30 What Are the Differences in Concurrent Hash Map Between Java7 and 8

30 What Are the Differences in ConcurrentHashMap Between Java7 and 8 #

In Java 8, there were significant upgrades made to the commonly used utility class ConcurrentHashMap compared to the Java 7 version. However, the design concept of the Segment in Java 7 still has value for reference and learning. Therefore, in many cases, interviewers will ask about the structures of ConcurrentHashMap in Java 7 and Java 8, as well as their similarities and differences. This lesson compares and introduces the characteristics and properties of ConcurrentHashMap in these two versions.

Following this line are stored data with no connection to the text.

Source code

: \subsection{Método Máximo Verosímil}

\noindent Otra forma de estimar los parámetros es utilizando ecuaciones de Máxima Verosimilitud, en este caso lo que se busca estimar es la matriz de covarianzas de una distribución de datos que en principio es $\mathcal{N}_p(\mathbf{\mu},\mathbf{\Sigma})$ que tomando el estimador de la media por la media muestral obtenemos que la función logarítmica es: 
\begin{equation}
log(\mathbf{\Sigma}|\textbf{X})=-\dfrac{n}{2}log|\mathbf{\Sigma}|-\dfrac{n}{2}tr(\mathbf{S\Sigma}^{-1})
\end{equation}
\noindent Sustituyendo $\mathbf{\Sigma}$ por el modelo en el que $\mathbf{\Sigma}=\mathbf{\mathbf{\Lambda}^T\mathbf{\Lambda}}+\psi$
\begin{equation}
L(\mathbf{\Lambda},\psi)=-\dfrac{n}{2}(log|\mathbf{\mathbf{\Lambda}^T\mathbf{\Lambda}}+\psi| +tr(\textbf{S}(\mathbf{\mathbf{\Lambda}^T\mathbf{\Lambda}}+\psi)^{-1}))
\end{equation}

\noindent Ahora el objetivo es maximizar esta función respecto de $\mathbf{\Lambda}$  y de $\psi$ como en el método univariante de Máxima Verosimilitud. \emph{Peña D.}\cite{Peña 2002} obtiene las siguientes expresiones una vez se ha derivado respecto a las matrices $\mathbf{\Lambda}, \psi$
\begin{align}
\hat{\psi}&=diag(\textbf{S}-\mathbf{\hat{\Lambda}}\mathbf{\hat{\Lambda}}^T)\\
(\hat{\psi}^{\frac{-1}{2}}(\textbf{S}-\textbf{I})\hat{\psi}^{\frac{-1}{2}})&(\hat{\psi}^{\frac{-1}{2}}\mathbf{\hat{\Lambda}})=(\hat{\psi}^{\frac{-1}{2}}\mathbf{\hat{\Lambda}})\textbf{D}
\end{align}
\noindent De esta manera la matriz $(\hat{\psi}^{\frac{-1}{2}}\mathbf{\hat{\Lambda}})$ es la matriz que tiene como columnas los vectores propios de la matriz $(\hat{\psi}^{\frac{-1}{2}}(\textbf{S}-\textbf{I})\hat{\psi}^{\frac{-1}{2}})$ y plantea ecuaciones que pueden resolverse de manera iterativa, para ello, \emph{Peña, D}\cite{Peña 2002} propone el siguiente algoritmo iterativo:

ConcurrentHashMap in Java 7 #

Let’s first take a look at the structure of ConcurrentHashMap in Java 7:

img

From the diagram, we can see that ConcurrentHashMap has been segmented internally. Each segment inherits the ReentrantLock, which can be understood as a lock. Each segment is independently locked and does not affect each other. This greatly improves concurrency efficiency compared to Hashtable, which locks the entire object for each operation. The locks of each segment are independent of each other, instead of having only one lock for the entire object.

The underlying data structure of each segment is similar to HashMap, which is a chain structure composed of arrays and linked lists. By default, there are 16 segments numbered from 0 to 15, which means up to 16 threads can operate concurrently (with operations distributed across different segments). This default value can be set to other values during initialization, but once it is initialized, it cannot be resized.

ConcurrentHashMap in Java 8 #

In Java 8, ConcurrentHashMap was almost completely rewritten. The code has increased from over 1,000 lines in Java 7 to over 6,000 lines, making it more challenging to read. To help us understand, let’s start with an overview of the structure and design ideas, and then delve into the details.

img

There are three types of nodes in the diagram.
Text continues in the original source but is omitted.